**Work request:**
Repeat each entry word for word; the images are not part of the copy.

Source records Block Start

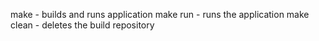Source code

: make - builds and runs application
make run - runs the application
make clean - deletes the build repository


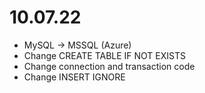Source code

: # 10.07.22

- MySQL -> MSSQL (Azure)
- Change CREATE TABLE IF NOT EXISTS
- Change connection and transaction code
- Change INSERT IGNORE
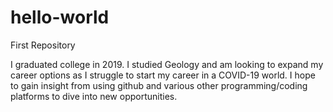 # hello-world
First Repository

I graduated college in 2019. I studied Geology and am looking to expand my career options as I struggle to start my career in a COVID-19 world.
I hope to gain insight from using github and various other programming/coding platforms to dive into new opportunities. 
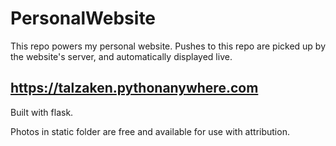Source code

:# PersonalWebsite
This repo powers my personal website. Pushes to this repo are picked up by the website's server, and automatically displayed live.
## https://talzaken.pythonanywhere.com

Built with flask.

Photos in static folder are free and available for use with attribution.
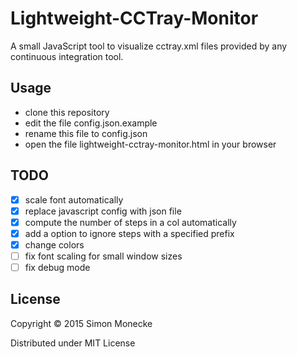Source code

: # Lightweight-CCTray-Monitor

A small JavaScript tool to visualize cctray.xml files provided by any continuous integration tool.

## Usage
* clone this repository
* edit the file config.json.example
* rename this file to config.json
* open the file lightweight-cctray-monitor.html in your browser

## TODO
- [x] scale font automatically
- [x] replace javascript config with json file
- [x] compute the number of steps in a col automatically
- [x] add a option to ignore steps with a specified prefix
- [x] change colors
- [ ] fix font scaling for small window sizes
- [ ] fix debug mode

## License

Copyright © 2015 Simon Monecke

Distributed under MIT License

Source records Block End

**Answer section:**
Source code

: make - builds and runs application
make run - runs the application
make clean - deletes the build repository


Source code

: # 10.07.22

- MySQL -> MSSQL (Azure)
- Change CREATE TABLE IF NOT EXISTS
- Change connection and transaction code
- Change INSERT IGNORE
 # hello-world
First Repository

I graduated college in 2019. I studied Geology and am looking to expand my career options as I struggle to start my career in a COVID-19 world.
I hope to gain insight from using github and various other programming/coding platforms to dive into new opportunities. 
Source code

:# PersonalWebsite
This repo powers my personal website. Pushes to this repo are picked up by the website's server, and automatically displayed live.
## https://talzaken.pythonanywhere.com

Built with flask.

Photos in static folder are free and available for use with attribution.
Source code

: # Lightweight-CCTray-Monitor

A small JavaScript tool to visualize cctray.xml files provided by any continuous integration tool.

## Usage
* clone this repository
* edit the file config.json.example
* rename this file to config.json
* open the file lightweight-cctray-monitor.html in your browser

## TODO
- [x] scale font automatically
- [x] replace javascript config with json file
- [x] compute the number of steps in a col automatically
- [x] add a option to ignore steps with a specified prefix
- [x] change colors
- [ ] fix font scaling for small window sizes
- [ ] fix debug mode

## License

Copyright © 2015 Simon Monecke

Distributed under MIT License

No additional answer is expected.